Presented in part at the American Society of Dermatopathology Meeting, Atlanta, December 1990.
Histologic regression in malignant melanoma: an interobserver concordance study
Article first published online: 27 APR 2006
Journal of Cutaneous Pathology
Volume 20, Issue 2, pages 126–129, April 1993
How to Cite
Kang, S., Barnhill, R. L., Mihm, M. C. and Sober, A. J. (1993), Histologic regression in malignant melanoma: an interobserver concordance study. Journal of Cutaneous Pathology, 20: 126–129. doi: 10.1111/j.1600-0560.1993.tb00228.x
- Issue published online: 27 APR 2006
- Article first published online: 27 APR 2006
- Accepted July 19, 1992
Histologic evidence for regression as a prognostic indicator in melanoma has shown conflicting results. To assess if melanoma regression is a consistently identifiable histologic feature, an interobserver concordance study was undertaken. Fifty histologic slides of melanoma with Breslow thickness of I mm or less were non-randomly selected from the Massachusetts General Hospital Melanoma Registry. The selection was in favor of those with regression present in 44 of 50 slides (88%). Two dermatopathologists working independently evaluated a 2 mm wide bracketed area in each tissue section and then the remainder of the non-bracketed tissue section for regression. Before and after each slide review, the evaluators were required to read criteria for early, intermediate, and late regression explicitly outlined. The overall concordance rate for the presence and absence of regression was 96% (48/50) in the bracketed area and 90% for the outside area. When the group with regression was subdivided into three stages, interobserver agreement fell to 86% for the bracketed, and 66% for the outside area.

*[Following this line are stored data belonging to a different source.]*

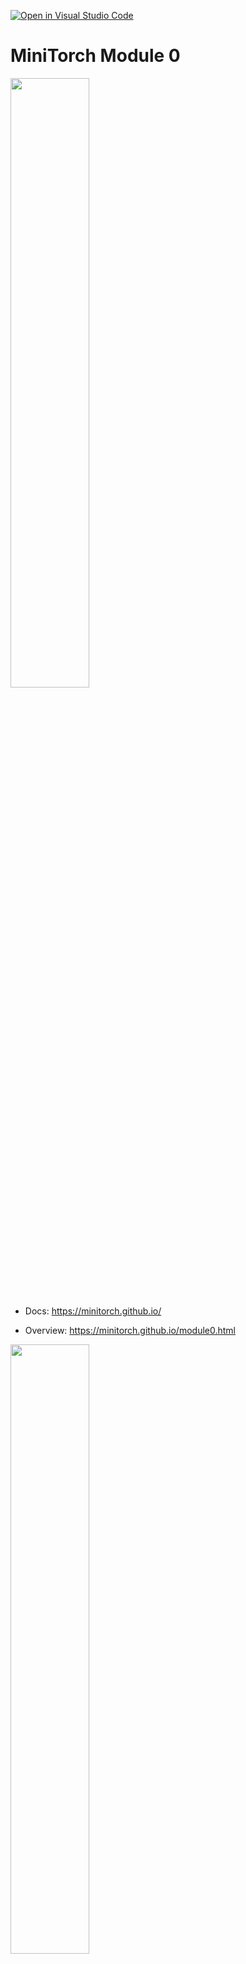 [![Open in Visual Studio Code](https://classroom.github.com/assets/open-in-vscode-718a45dd9cf7e7f842a935f5ebbe5719a5e09af4491e668f4dbf3b35d5cca122.svg)](https://classroom.github.com/online_ide?assignment_repo_id=14487370&assignment_repo_type=AssignmentRepo)
# MiniTorch Module 0

<img src="https://minitorch.github.io/minitorch.svg" width="50%px">

* Docs: https://minitorch.github.io/

* Overview: https://minitorch.github.io/module0.html

<img src="https://raw.githubusercontent.com/BapureddyY/minitorch-module-0-BapureddyY/main/1.png" width="50%">
<img src="https://raw.githubusercontent.com/BapureddyY/minitorch-module-0-BapureddyY/main/2.png" width="50%">
<img src="https://raw.githubusercontent.com/BapureddyY/minitorch-module-0-BapureddyY/main/3.png" width="50%">
<img src="https://raw.githubusercontent.com/BapureddyY/minitorch-module-0-BapureddyY/main/4.png" width="50%">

In at least 30% of cases where regression was detected in the bracketed area, both reviewers observed two or more stages of regression in the remainder of tissue section. Therefore, subdividing the process is impractical and unrealistic. Consistent histologic identification of regression in melanoma requires a simple and systematic approach which should be applied to future studies that include melanoma regression as a prognostic factor.